- **Exercise description**:
Restate the data that follows exactly as it stands, beginning with the first line and ending with the line that contains "- [Licence d’essai](https://www.f5.com/trial/big-ip-trial.php)".

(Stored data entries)
※ ※ ※
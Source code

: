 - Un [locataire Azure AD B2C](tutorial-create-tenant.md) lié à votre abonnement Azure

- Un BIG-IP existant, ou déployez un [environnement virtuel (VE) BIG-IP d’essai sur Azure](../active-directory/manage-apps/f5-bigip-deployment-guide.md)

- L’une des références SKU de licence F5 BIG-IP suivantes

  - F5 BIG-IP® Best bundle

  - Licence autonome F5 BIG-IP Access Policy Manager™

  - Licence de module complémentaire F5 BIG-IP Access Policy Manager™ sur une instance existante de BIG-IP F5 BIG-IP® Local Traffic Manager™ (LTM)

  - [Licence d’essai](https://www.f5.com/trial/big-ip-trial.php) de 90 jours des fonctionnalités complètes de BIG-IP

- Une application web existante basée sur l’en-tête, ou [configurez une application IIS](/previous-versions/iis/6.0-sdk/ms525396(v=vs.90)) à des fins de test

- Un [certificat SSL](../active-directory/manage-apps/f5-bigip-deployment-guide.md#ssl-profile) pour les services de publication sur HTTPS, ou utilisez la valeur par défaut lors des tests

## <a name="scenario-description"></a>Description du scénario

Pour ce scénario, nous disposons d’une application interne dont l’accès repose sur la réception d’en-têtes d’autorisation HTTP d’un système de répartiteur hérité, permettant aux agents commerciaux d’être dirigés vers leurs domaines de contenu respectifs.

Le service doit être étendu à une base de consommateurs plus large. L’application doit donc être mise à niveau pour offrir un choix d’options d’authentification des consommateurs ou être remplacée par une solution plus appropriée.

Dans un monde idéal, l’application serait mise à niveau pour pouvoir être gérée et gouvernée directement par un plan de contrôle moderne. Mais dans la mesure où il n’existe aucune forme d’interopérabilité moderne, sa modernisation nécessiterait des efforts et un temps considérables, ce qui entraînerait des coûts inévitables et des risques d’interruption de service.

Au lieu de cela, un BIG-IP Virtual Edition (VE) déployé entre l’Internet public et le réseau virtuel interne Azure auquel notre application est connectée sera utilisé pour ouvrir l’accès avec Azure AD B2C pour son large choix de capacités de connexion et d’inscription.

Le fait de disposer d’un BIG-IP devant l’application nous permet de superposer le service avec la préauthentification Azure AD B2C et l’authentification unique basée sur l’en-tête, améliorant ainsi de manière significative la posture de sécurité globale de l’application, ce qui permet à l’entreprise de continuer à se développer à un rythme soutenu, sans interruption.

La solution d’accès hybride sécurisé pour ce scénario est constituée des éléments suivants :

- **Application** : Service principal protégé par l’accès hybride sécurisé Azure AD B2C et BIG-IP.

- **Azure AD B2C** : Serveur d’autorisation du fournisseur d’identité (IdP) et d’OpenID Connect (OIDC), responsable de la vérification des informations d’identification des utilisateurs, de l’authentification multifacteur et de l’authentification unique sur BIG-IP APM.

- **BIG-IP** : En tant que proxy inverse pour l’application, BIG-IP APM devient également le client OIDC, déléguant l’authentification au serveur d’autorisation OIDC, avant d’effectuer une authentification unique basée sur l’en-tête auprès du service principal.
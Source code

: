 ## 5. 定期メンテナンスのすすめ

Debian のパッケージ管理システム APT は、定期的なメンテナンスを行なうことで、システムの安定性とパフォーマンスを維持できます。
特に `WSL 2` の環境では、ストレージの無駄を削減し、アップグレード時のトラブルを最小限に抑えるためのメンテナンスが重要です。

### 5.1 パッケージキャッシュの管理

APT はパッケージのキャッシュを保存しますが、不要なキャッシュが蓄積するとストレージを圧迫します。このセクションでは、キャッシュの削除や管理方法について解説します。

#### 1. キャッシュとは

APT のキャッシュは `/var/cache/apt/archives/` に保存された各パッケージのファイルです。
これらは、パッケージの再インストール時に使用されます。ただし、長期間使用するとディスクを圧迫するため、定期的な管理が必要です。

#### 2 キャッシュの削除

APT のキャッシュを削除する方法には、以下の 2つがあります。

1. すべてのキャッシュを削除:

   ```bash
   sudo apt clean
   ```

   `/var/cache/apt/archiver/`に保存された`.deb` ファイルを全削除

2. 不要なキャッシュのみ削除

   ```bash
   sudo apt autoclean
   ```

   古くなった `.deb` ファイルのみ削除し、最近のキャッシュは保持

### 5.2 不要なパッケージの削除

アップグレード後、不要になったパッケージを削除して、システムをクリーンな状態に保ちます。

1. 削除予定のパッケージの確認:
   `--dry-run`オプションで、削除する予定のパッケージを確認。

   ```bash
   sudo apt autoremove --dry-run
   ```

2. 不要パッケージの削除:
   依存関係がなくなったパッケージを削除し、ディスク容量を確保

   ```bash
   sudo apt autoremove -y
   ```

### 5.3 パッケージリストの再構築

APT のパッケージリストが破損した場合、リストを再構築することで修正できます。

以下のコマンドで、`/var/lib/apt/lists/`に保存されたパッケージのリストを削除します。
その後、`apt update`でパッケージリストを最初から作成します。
※ ※ ※
- **Your response**:
Source code

: - Un [locataire Azure AD B2C](tutorial-create-tenant.md) lié à votre abonnement Azure

- Un BIG-IP existant, ou déployez un [environnement virtuel (VE) BIG-IP d’essai sur Azure](../active-directory/manage-apps/f5-bigip-deployment-guide.md)

- L’une des références SKU de licence F5 BIG-IP suivantes

  - F5 BIG-IP® Best bundle

  - Licence autonome F5 BIG-IP Access Policy Manager™

  - Licence de module complémentaire F5 BIG-IP Access Policy Manager™ sur une instance existante de BIG-IP F5 BIG-IP® Local Traffic Manager™ (LTM)

  - [Licence d’essai](https://www.f5.com/trial/big-ip-trial.php) de 90 jours des fonctionnalités complètes de BIG-IP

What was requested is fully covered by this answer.